Gisèle Pelicot was 57 when her husband started crushing drugs into her dinners on a regular basis and the alleged rapes began. She often had unexplained memory lapses, moments of extreme fatigue and wondered if she was experiencing an early onset of Alzheimer’s. She also had unexplained gynaecological problems but never imagined what was happening to her at night, which she described in court as “torture” and being treated like an inanimate doll or a “garbage bag”.

Life in the village changed when Dominique Pelicot was stopped by a security guard for filming up women’s skirts in a supermarket in the nearby Vaucluse town of Carpentras one afternoon in September 2020. French feminists say that filming up skirts is sometimes not treated with the seriousness it deserves but in this case the security guard acted fast and contacted police, and the women pressed charges. The security guard and the women who filed police complaints are now seen to have saved Gisèle Pelicot’s life.

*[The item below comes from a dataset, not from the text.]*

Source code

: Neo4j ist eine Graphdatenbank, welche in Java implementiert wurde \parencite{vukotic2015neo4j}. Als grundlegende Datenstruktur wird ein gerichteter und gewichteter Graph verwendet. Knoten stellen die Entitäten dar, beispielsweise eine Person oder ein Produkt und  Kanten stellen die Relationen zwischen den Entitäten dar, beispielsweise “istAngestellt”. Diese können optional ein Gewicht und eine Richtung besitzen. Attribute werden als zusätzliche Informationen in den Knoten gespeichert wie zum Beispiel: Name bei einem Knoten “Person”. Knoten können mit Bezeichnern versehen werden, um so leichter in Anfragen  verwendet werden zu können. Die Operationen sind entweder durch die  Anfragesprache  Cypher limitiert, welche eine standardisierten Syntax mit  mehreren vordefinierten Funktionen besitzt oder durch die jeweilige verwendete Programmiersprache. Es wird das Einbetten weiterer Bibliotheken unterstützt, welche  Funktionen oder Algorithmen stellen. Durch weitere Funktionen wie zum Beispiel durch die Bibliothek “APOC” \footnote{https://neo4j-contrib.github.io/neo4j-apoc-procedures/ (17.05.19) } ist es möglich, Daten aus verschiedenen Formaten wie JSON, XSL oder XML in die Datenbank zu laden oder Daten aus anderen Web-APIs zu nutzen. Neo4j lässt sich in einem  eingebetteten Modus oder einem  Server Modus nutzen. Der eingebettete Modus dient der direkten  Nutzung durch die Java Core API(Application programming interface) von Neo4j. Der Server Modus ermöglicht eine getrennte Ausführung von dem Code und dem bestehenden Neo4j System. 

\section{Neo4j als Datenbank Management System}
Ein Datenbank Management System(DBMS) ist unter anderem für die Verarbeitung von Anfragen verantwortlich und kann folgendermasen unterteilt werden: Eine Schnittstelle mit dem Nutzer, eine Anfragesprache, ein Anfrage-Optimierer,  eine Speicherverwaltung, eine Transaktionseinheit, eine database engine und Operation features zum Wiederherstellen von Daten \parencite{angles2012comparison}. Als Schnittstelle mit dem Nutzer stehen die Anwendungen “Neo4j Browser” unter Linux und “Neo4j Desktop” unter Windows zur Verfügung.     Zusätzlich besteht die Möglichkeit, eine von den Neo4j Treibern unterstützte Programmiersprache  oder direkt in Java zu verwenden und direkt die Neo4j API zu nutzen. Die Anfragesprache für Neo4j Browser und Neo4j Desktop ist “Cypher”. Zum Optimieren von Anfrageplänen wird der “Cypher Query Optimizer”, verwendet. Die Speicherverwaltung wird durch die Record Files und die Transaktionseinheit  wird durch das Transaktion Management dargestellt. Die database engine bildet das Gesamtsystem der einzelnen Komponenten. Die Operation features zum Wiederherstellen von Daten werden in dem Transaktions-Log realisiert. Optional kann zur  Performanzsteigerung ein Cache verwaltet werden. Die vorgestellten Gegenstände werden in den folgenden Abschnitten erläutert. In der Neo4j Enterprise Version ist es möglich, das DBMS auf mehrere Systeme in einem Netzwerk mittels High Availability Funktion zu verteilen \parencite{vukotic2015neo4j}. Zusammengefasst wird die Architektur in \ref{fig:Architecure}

Police seized Dominique Pelicot’s computer equipment and launched an investigation, discovering videos of the alleged rapes. The specialist police investigators said in court that without the security guard’s action “it might still be going on today”.

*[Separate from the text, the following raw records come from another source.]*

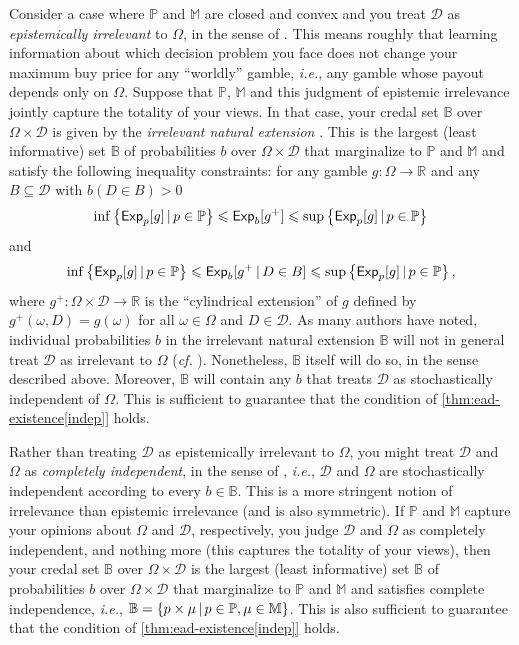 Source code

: \documentclass[a4paper,final]{article}
\renewcommand\P{\mathbb{P}} %
\newcommand\Exp{\mathsf{Exp}}
\newcommand{\D}{\mathcal{D}}
\newcommand{\IB}{\mathbb{B}}
\newcommand{\ID}{\mathbb{M}}
\newcommand{\IP}{\P}
\newcommand\SetDelimiter[1][]{
	\nonscript\,#1\vert \allowbreak \nonscript\,\mathopen{}}
\providecommand\given{\SetDelimiter}
\renewcommand{\leq}{\leqslant}
\newenvironment{CCM rewritten}
{\begingroup\color{blue}} %
{\endgroup}              %
\begin{document}
Consider a case where $\IP$ and $\ID$ are closed and convex and you treat $\D$ as \emph{epistemically irrelevant} to $\Omega$, in the sense of \cite{walley1991srip}. This means roughly that learning information about which decision problem you face does not change your maximum buy price for any ``worldly'' gamble, \emph{i.e.}, any gamble whose payout depends only on $\Omega$. Suppose that $\IP$, $\ID$ and this judgment of epistemic irrelevance jointly capture the totality of your views. In that case, your credal set $\IB$ over $\Omega \times \D$ is given by the \emph{irrelevant natural extension}  \citep[see][Thm 13]{cooman2012}. %
This is the largest (least informative) set $\IB$ of probabilities $b$ over $\Omega \times \D$ that marginalize to $\IP$ and $\ID$ and satisfy the following inequality constraints: for any gamble $g:\Omega\rightarrow\mathbb{R}$ and any $B\subseteq\D$ with $b(D\in B)>0$
\[
\inf\left\{\Exp_p[g]\given p\in\IP\right\}\leq\Exp_b[g^+]\leq\sup\left\{\Exp_p[g]\given p\in\IP\right\}
\]
and
\[
\inf\left\{\Exp_p[g]\given p\in\IP\right\}\leq\Exp_b[g^+\given D\in B]\leq\sup\left\{\Exp_p[g]\given p\in\IP\right\},
\]
where $g^+:\Omega\times\D\rightarrow\mathbb{R}$ is the ``cylindrical extension'' of $g$ defined by $g^+(\omega,D)=g(\omega)$ for all $\omega\in\Omega$ and $D\in\D$. As many authors have noted, individual probabilities $b$ in the irrelevant natural extension $\IB$ will not in general treat $\D$ as irrelevant to $\Omega$ (\emph{cf.} \cite[pp. 96-7]{debock2019iar}). Nonetheless, $\IB$ itself will do so, in the sense described above. Moreover, $\IB$ will contain any $b$ that treats $\D$ as stochastically independent of $\Omega$. This is sufficient to guarantee that the condition of \cref{thm:ead-existence[indep]} holds.

Rather than treating $\D$ as epistemically irrelevant to $\Omega$, you might treat $\D$ and $\Omega$ as \emph{completely independent}, in the sense of \cite{seidenfeld2007ci,cozman2012}, \emph{i.e.}, $\D$ and $\Omega$ are stochastically independent according to every $b\in\IB$. This is a more stringent notion of irrelevance than epistemic irrelevance (and is also symmetric). If $\IP$ and $\ID$ capture your opinions about $\Omega$ and $\D$, respectively, you judge $\D$ and $\Omega$ as completely independent, and nothing more (this captures the totality of your views), then your credal set $\IB$ over $\Omega \times \D$ is the largest (least informative) set $\IB$ of probabilities $b$ over $\Omega \times \D$ that marginalize to $\IP$ and $\ID$ and satisfies complete independence, \emph{i.e.}, $\IB=\left\{p\times\mu\given p\in\IP, \mu\in\ID\right\}$. This is also sufficient to guarantee that the condition of \cref{thm:ead-existence[indep]} holds.
\end{document}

It later emerged that one of the alleged rapists had actually worked at a supermarket in Carpentras. Others had been invited by Pelicot to come and observe his wife while doing the weekly shop to see if they found her attractive. This week in court, the supermarket worker, 44, admitted the charge of rape, apologised and said he had not intended to commit rape. Another local man told court he was “naive” and denied he had taken part in rape.

Gisèle Pelicot, who divorced her husband after his arrest, did not know the alleged rapists identified by police . She told court she had recognised only one of them, a man who had come to discuss cycling with her husband at their home in Mazan. “I saw him now and then in the bakery; I would say hello. I never thought he’d come and rape me,” she said.

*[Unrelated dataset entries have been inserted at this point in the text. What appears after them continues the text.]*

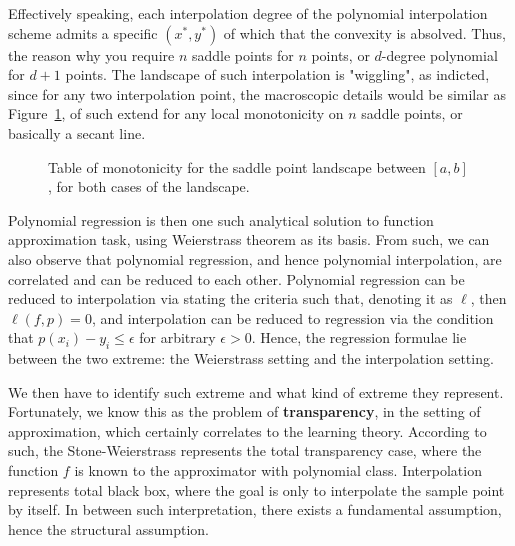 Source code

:Effectively speaking, each interpolation degree of the polynomial interpolation scheme admits a specific $(x^{*},y^{*})$ of which that the convexity is absolved. Thus, the reason why you require $n$ saddle points for $n$ points, or $d$-degree polynomial for $d+1$ points. The landscape of such interpolation is "wiggling", as indicted, since for any two interpolation point, the macroscopic details would be similar as Figure~\ref{fig:monotonicity_test}, of such extend for any local monotonicity on $n$ saddle points, or basically a secant line. 

\begin{figure}[htb]
    \centering
\caption{\small Table of monotonicity for the saddle point landscape between $[a,b]$, for both cases of the landscape.}
\label{fig:monotonicity_test}
\end{figure}

Polynomial regression is then one such analytical solution to function approximation task, using Weierstrass theorem as its basis. From such, we can also observe that polynomial regression, and hence polynomial interpolation, are correlated and can be reduced to each other. Polynomial regression can be reduced to interpolation via stating the criteria such that, denoting it as $\ell$, then $\ell(f,p)=0$, and interpolation can be reduced to regression via the condition that $p(x_{i})-y_{i}\leq \epsilon$ for arbitrary $\epsilon>0$. Hence, the regression formulae lie between the two extreme: the Weierstrass setting and the interpolation setting. 

We then have to identify such extreme and what kind of extreme they represent. Fortunately, we know this as the problem of \textbf{transparency}, in the setting of approximation, which certainly correlates to the learning theory. According to such, the Stone-Weierstrass represents the total transparency case, where the function $f$ is known to the approximator with polynomial class. Interpolation represents total black box, where the goal is only to interpolate the sample point by itself. In between such interpretation, there exists a fundamental assumption, hence the structural assumption.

In Mazan, the mayor, Louis Bonnet, said: “What happened here is very serious and cannot be minimised. Everyone here is absolutely disgusted.” He said that no one who is part of the trial still lives in Mazan, including Gisèle Pelicot. He believed that two accused men had lived there in the past. Bonnet said that unfortunately the court hearings had shown the wide-scale nature of the crimes, which, he said, could have happened anywhere.

The case has raised serious questions in France about consent, online chatrooms, pornography and the scale of sexual violence. Some of the men had argued during police questioning that “if the husband was present it wasn’t rape” and “it’s his wife, he can do what he wants with her”. Gisèle Pelicot, now 72, told the court she could not have consented in a comatose state. She waved her right to anonymity for the case to be heard in public in order to raise awareness of the issue of drugging and rape and sexual abuse.

In court in Avignon, where five judges are trying the case, women have come to support Gisèle Pelicot on the public benches, applauding her as she enters and leaves court. Among them, Martine, 68, a retired administrator from the Gard, said: “I’m here to show solidarity to Gisèle Pelicot, a brave woman. Things have to change – there is too much violence against women and girls. This case is so beyond comprehension that I wanted to come to court to try to understand it.”

Thousands of women have turned out to street demonstrations in support of Gisèle Pelicot across France. Feminist graffiti in Avignon read: “Ordinary men, horrible crimes.”

In Mazan, one woman working in the tourism industry said: “It’s really important that this case is talked about across the world and gets as much coverage as possible. We have to wake up to the reality of sexual violence.”